L. C. TYLER – The Herring Seller’s Apprentice. Ethelred & Elsie #1. Pan Macmillan, UK, trade paperbark, 2007. Felony & Mayhem, US, trade paperback, April 2009.

   I reviewed The Herring in the Library, #3 in series, back in November. I liked it so much that I did something I don’t always manage to do. I found a copy of Ethelred and Elise’s first appearance and read it as well.

   From the earlier review, let me borrow the first paragraph and get the introductions out of the way first:

   “Ethelred is Ethelred Tressider, a second-rate if not third-rate mystery writer, while Elsie Thirkettle is his literary agent, for better or worse. Their relationship is a rocky one, at least from looking at it from the outside. Elsie is always putting him and his ambitions down, for example, in hilarious fashion, but if there was any animosity between them, why would she stick with him, through thick and thin, as they say, if there were?”

   Since The Herring Seller’s Apprentice is the true introduction to the characters, they haev’t settled into their roles as solidly as they were in Book #3. In fact, I’m not at all sure that Tyler was completely firm himself as to where future stories were going to go. (There are now eight of them.)

   Also what makes Book #1 rather different than the later one is that it’s Ethelred’s former wife who’s gone missing and is shortly thereafter declared dead. Although the police are suspicious of him, he has a solid alibi: he was in France at the time of the murder. He conducts his own investigate independently from the police, but Elsie thinks he’s acting strangely about it and begins her own.

   Hence the title. As a mystery writer Ethelred is the Herring Seller.

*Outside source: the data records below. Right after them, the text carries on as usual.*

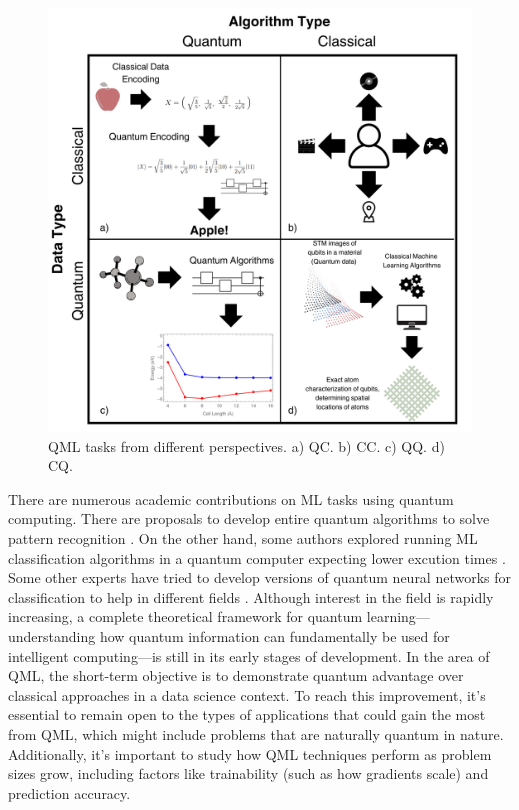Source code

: \documentclass{article}
\begin{document}
\begin{figure}[ht]
    \centering
    \includegraphics[scale=0.17]{figures/QMLtypes.png}
    \caption{QML tasks from different perspectives. a) QC. b) CC. c) QQ. d) CQ. }
    \label{fig:qtasks}
\end{figure}

There are numerous academic contributions on ML tasks using quantum computing. There are proposals to develop entire quantum algorithms to solve pattern recognition \cite{Andrecut1998, Schtzhold2003}.
On the other hand, some authors explored running ML classification algorithms in a quantum computer expecting lower excution times \cite{Wiebe2014, Rebentrost2014}. Some other experts have tried to develop 
versions of quantum neural networks for classification to help in different fields \cite{G2007, SchuldMaria2014, farhi2018classificationquantumneuralnetworks, Mathur2021, Sebastianelli2022, Liu2024}.
Although interest in the field is rapidly increasing, a complete theoretical framework for quantum learning—understanding how quantum information can fundamentally be used for intelligent computing—is still in its 
early stages of development. In the area of QML, the short-term objective is to demonstrate quantum advantage over classical approaches in a data science context. 
To reach this improvement, it's essential to remain open to the types of applications that could gain the most from QML, which might include problems that are naturally quantum in nature. 
Additionally, it's important to study how QML techniques perform as problem sizes grow, including factors like trainability (such as how gradients scale) and prediction accuracy.
\end{document}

Elsie is his Apprentice. When she takes over the narration, the font changes, a fact which is both helpful and unusual enough, perhaps, that she even points out the fact to the reader, a protocol not often found in other works of mystery fiction, old or new.

   A quote on the cover calls the book “A classic detective novel.” Well, yes and no. It follows the format of he traditional mystery story, but it pushes its boundaries every inch of the way. This is a statement that includes the ending, which concludes but yet does not end. I will have to read Book #2 in the series, Ten Little Herrings (2009) to see where Tyler takes his characters from here.

   This is a book you have to read carefully. I believe that every word that’s spoken was truthfully stated, including my own, and yet Tyler manages to have at least one big surprise up his sleeve. It’s also not as laugh-out-loud funny as Book #3 is, but the humor is there. That Ethelred is so closely involved may explain this one is a notch more serious in tone.

   That’s all for now. On to Book #2!